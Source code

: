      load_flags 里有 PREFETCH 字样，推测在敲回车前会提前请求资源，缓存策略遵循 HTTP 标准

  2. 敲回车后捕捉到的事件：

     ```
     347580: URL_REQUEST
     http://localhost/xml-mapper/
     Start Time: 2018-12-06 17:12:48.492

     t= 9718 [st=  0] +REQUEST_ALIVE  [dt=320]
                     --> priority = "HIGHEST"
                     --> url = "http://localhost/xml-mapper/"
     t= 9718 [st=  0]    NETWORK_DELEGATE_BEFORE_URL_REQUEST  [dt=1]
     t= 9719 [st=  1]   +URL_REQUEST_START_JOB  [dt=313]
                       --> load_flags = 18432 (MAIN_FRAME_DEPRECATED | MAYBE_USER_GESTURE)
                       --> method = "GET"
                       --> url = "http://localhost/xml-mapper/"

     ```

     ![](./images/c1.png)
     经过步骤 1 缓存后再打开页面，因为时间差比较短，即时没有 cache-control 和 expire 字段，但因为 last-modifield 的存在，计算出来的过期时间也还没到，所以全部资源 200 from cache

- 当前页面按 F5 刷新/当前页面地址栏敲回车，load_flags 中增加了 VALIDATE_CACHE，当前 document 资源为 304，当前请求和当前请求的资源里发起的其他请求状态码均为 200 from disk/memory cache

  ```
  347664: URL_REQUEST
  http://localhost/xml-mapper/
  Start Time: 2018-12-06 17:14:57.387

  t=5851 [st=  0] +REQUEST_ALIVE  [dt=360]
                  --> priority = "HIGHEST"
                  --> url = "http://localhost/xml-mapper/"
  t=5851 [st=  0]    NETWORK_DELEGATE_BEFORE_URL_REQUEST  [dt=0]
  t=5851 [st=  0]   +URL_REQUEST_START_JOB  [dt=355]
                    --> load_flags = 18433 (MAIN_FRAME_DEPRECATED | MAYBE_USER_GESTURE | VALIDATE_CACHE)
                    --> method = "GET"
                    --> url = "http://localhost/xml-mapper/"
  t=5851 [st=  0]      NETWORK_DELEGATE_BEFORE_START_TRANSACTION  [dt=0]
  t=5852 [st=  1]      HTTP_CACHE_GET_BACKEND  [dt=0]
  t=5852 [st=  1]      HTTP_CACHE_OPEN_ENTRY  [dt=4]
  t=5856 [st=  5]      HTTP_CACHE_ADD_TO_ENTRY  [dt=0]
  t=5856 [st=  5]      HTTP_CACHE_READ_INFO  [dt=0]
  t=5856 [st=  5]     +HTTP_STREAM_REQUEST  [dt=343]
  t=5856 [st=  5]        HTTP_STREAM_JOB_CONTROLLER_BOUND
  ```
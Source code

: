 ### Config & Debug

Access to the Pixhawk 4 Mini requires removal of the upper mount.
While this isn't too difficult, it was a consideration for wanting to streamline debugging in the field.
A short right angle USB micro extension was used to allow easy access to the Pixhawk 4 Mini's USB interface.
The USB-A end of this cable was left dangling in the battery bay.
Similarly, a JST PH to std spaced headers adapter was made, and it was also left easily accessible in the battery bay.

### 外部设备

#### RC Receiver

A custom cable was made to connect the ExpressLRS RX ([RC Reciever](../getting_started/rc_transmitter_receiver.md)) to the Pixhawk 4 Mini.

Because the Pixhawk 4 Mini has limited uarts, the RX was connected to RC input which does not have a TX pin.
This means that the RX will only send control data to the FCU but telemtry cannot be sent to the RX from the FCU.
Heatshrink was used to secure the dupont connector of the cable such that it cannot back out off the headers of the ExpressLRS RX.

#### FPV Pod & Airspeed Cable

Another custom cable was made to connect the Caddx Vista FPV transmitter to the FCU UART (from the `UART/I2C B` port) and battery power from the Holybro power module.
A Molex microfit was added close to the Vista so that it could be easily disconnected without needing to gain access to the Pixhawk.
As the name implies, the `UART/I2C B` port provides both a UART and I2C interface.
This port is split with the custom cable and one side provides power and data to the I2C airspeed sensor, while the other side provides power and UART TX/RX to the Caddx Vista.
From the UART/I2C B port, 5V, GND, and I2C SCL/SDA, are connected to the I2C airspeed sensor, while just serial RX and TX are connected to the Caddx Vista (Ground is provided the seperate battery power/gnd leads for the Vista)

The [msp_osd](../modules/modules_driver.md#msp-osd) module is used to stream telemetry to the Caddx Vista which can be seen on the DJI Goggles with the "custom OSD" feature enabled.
◆ ◆ ◆ ◆ ◆ ◆ ◆
▶ [How to complete this task] Which lines above contain the word "interface"? Copy all of them.

▶ [Your solution]
A short right angle USB micro extension was used to allow easy access to the Pixhawk 4 Mini's USB interface.
As the name implies, the `UART/I2C B` port provides both a UART and I2C interface.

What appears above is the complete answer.